Direction: Kirill Serebrennikov
Country: Germany / France / other

Russian filmmaker Kirill Serebrennikov (The Student, 2016; Petrov’s Flu, 2021) turns his gaze to Josef Mengele—the Auschwitz doctor infamously known as “The Angel of Death”—in his latest historical drama The Disappearance of Josef Mengele. Based on Olivier Guez’s non-fiction novel, the film traces Mengele’s later years as he evades capture under false identities in Buenos Aires, Paraguay, and Brazil. Magnificently embodied by August Diehl, the fugitive doctor receives a clandestine visit from his son, Rolf (), yet remains unrepentant, clinging to his ideological convictions until the end.

This is a deeply disturbing work that seeks not compassion but clarity, with Serebrennikov adopting an oppressive visual language shaped by extended takes, stark black-and-white imagery, tense legato scoring, and disorienting shifts in time and space. Departing from his usual formal lyricism, the director presents a remorseless figure haunted by the specters of his past with simmering intensity. At times chaotic—particularly in the inclusion of 8mm color sequences depicting the atrocities committed by Mengele and his collaborators—the film nonetheless reveals a cold, austere beauty in its portrayal of physical decay, mental deterioration, and ultimate isolation.

Though it might benefit from a tighter runtime, The Disappearance of Josef Mengele—sometimes unbearable, sometimes virtuosic—leaves a powerful, disorienting impression.

THe Student (2016)

the-student-2016

Directed by Kirill Serebrennikov
Country: Russia

"The Student" is a dark drama focused on the extremism of ideas and behaviors. Written and directed by Kirill Serebrennikov, who sought inspiration in a play by the German Marius von Mayenburg, the film comes equipped with comedic undertones and inflamed religious discourses.

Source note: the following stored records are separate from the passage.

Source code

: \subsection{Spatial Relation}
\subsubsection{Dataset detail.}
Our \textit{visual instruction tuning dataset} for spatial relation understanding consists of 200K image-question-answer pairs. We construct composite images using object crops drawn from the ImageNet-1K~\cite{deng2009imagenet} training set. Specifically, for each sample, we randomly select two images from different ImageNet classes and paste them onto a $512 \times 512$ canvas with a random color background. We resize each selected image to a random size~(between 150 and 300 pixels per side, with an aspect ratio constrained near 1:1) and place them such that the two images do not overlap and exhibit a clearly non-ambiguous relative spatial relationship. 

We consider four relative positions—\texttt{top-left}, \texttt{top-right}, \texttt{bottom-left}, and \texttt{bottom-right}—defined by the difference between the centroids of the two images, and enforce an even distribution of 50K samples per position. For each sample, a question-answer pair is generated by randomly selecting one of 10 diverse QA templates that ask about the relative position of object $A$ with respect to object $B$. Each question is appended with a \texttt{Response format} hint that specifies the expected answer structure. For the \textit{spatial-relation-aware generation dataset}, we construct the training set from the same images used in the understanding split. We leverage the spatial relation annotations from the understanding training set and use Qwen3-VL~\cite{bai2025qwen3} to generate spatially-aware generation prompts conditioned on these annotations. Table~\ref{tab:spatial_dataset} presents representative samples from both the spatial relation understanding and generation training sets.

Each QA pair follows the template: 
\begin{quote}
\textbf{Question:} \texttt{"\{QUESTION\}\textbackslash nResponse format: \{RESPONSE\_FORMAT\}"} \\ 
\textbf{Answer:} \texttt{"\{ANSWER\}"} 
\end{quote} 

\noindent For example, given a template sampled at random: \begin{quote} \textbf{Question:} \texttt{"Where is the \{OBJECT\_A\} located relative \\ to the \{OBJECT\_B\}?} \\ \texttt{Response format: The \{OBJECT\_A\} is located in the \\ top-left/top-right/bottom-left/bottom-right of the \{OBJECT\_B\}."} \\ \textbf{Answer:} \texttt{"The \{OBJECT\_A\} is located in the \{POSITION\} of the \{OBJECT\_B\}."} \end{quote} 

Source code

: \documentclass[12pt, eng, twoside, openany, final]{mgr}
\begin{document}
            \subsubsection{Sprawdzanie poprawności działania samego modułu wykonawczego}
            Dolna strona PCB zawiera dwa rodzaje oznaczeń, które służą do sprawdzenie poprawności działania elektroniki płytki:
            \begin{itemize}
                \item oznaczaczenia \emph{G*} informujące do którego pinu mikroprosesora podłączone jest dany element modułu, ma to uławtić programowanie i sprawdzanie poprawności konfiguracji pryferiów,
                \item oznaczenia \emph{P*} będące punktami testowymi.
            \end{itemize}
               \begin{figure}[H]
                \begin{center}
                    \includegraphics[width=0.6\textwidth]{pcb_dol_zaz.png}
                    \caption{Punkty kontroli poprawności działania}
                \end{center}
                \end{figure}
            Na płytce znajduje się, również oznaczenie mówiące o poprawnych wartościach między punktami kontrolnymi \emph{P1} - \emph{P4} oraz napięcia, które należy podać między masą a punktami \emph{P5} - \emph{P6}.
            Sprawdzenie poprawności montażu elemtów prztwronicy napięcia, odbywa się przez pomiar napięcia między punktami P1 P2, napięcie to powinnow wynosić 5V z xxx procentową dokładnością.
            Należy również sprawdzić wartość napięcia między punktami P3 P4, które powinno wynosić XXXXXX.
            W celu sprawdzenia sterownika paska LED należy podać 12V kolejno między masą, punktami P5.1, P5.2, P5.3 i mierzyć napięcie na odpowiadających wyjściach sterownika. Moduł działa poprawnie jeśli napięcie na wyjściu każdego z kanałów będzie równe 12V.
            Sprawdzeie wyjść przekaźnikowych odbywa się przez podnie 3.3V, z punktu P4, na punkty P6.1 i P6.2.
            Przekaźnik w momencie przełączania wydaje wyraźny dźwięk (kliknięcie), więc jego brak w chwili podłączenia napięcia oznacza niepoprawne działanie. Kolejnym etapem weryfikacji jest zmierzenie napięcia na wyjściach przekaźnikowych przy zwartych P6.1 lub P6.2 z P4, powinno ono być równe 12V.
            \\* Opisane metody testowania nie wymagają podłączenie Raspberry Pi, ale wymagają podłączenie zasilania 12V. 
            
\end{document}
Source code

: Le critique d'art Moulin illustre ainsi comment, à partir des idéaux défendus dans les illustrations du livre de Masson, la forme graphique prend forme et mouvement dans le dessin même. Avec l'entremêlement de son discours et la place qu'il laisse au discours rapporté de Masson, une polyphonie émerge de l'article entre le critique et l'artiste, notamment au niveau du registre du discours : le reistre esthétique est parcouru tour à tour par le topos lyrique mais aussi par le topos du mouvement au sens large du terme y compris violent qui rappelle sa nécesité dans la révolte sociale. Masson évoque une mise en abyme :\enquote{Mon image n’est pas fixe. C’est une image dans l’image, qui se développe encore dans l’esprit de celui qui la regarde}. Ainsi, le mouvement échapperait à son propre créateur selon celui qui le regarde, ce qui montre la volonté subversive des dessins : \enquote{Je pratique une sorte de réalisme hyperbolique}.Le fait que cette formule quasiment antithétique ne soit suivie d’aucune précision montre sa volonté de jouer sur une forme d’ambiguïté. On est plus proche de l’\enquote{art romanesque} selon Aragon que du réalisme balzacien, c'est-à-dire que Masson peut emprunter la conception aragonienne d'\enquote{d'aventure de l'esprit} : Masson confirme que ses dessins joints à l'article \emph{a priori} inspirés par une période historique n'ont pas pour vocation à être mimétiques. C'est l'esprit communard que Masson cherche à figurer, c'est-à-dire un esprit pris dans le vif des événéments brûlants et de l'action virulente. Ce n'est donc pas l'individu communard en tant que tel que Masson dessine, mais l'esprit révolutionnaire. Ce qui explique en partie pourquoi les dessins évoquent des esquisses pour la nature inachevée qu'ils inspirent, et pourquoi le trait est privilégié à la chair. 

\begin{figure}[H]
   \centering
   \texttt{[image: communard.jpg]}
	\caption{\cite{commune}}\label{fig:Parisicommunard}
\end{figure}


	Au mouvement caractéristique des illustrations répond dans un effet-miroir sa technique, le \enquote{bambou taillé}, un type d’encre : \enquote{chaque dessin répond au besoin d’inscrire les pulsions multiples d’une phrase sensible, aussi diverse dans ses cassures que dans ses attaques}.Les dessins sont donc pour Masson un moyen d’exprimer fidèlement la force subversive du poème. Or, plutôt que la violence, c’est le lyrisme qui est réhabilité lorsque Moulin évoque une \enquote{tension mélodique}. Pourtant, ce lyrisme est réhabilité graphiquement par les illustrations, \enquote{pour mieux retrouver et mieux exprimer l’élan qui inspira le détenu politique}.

The script focuses on Venya (Pyotr Skvortsov), a tumultuous high school student turned religious fanatic whose preachy attitude and behaviors fall out of the normal standards, especially considering his young age.
Venya might want to preach the good but ends up sinning badly. At first, one may wonder if this is not a way he found to do what he wants: skipping school’s swimming classes, loitering without studying, disregarding rules and duties, and calling the all the attention to himself. However, as the story advances, we notice that this boy has no solid background, as well as no father as an authoritarian voice. Actually, he only has this pathetic mother, Inga (Yuliya Aug), who seems in need of as much help and orientation as he does. Venya has this ability to muddle her vision about his real intentions and compel her to stand up for him regardless the unremitting misconduct.

At school, Venya tries to disguise his physical attraction to the conceited Tkacheva (Aleksandra Revenko). He also offers God’s salvation to Grisha (Aleksandr Gorchilin), a bullied crippled boy who falls in love with him, a sacrilege that will have terrible repercussions. 
The only one who dares confront him in his ideas is Elena (Viktoriya Isakova), a liberal and atheist pedagogue who gradually becomes a religious junkie as she attempts to understand the boy’s conduct and motivations. She dives so obsessively into the Bible’s writings that her boyfriend Oleg (Anton Vasilev) decides to leave her until she returns to her normal state. 
This opposite view is also a form of extremism and Serebrennikov awkwardly manages to make it work by setting an open battle between two obstinate persons: a fervent Christian and a rational scientist. 

All the characters, including the unhelpful school’s principal (Svetlana Bragarnik) and a pointless priest (Nikolay Roshchin), got on my nerves, so childish they behave. Here, we have kids playing adults and adults behaving like kids, all wrapped in a philosophical circus that feels half realistic, half staged. 
Beautifully shot by the cinematographer Vladislav Opelyants, who knows how to use light in his favor, "The Student" is a purposely exaggerated satire that feels simultaneously mindful and nerve-wracking. Among extensive angry sermons, inflamed egos, and emotional vulnerabilities, the film looks at contemporary Russia with biting sarcasm.